Spoilers: Children of Earth, Day One
Rating: PG-13, Ianto/Gwen/Jack.
Summary: Surely, given that Ianto had made his own peace with Jack and Gwen's bizarre sexless love affair, they had known they were having it.
BETA CREDIT: [livejournal.com profile] 51stcenturyfox beta'd this leik whoa for me.
Warnings: Infidelity.

Originally posted on 7.07.2009.

There is an extended rewrite of this story archived here on DW and here on AO3.

***

The child was beautiful, almost ethereally so -- of course every parent thinks their child is the prettiest baby in the world. But Ianto wasn't exactly his dad, and even the nurses at the hospital had said what a lovely baby he was. Price had huge, brilliant blue eyes and a narrow, well-formed face even as a baby, and he smiled all the time -- widest at Rhys, almost as wide for Jack. He charmed total strangers, rarely cried, slept through the night early, was almost never bothered by the usual colics and colds most infants suffer.

Obviously, Ianto thought, the boy was Jack's.

***

He'd been crying in the archives that day, not that he would have admitted it, or did admit it even when Gwen found him. It was only that he'd come across a research file of Tosh's, and he'd taken it and turned to go up to the Hub's atrium to pick a friendly mock-battle with Tosh. They were always in each others' way, Ianto mucking around in the computer's code to improve the database, Tosh disturbing his files in the Archives when she went looking for cross-references. He could go up and make a smart remark about messy techs, and she'd call him anal-retentive, and --

But he couldn't, because she was dead.

He'd never get to again. And he was used to the feeling of loss, he'd survived loss before and heavier than this, but each time he thought of missing Toshiko or Owen the walled-up grief from Canary Wharf pounded a little harder against his careful partitioning. His pretty life in London was gone, Lisa was gone, all their little relationship codes and quirks forgotten by everyone but him.

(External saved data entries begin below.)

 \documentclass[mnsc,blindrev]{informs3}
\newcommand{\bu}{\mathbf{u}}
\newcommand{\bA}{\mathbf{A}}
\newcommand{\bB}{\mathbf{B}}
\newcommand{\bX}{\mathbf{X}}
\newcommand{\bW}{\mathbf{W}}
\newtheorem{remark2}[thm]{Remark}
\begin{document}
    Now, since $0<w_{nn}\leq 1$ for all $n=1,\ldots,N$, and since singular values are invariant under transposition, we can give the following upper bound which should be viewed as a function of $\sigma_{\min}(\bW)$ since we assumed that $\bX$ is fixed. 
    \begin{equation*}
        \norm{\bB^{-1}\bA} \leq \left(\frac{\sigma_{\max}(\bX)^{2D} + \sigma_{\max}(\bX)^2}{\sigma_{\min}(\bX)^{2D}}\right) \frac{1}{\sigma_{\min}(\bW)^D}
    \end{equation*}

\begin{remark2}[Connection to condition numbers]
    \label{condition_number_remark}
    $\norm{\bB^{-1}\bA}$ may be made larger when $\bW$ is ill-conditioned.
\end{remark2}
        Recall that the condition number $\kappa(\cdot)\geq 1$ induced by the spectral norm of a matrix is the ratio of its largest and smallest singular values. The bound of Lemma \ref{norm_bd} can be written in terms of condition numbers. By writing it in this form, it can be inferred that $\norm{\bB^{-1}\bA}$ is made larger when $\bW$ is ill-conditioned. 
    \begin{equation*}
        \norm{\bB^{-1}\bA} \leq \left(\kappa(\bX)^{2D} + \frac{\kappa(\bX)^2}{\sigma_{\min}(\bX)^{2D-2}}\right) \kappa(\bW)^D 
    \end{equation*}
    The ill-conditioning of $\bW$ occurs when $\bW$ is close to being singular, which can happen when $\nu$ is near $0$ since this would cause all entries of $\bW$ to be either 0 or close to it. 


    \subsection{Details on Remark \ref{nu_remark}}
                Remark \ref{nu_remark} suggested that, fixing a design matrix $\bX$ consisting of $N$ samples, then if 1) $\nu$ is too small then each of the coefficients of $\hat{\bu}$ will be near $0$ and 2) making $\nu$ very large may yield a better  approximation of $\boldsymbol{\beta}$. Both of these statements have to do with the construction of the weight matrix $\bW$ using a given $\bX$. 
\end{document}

Tosh and Owen were gone, and some stranger would step in to replace them, which was very hard. And before he knew it, he had leaned his forehead against a shelf of boxes and was crying.

"Ianto, are you down here? Jack wants you upstairs for lunch. Well, ordering lunch, I think he's afraid of the pizza place, I don't know why he can't call them himse -- " she broke off. "Ianto? Are you all right?"

Ianto hastily wiped his cheeks, a fraction too late -- Gwen was in the doorway already, looking at him in concern.

"S'the dust," he said, indicating his eyes. He looked around and took a deep breath as she approached. "Really should bring a broom and some rags down here and do a thorough clean..."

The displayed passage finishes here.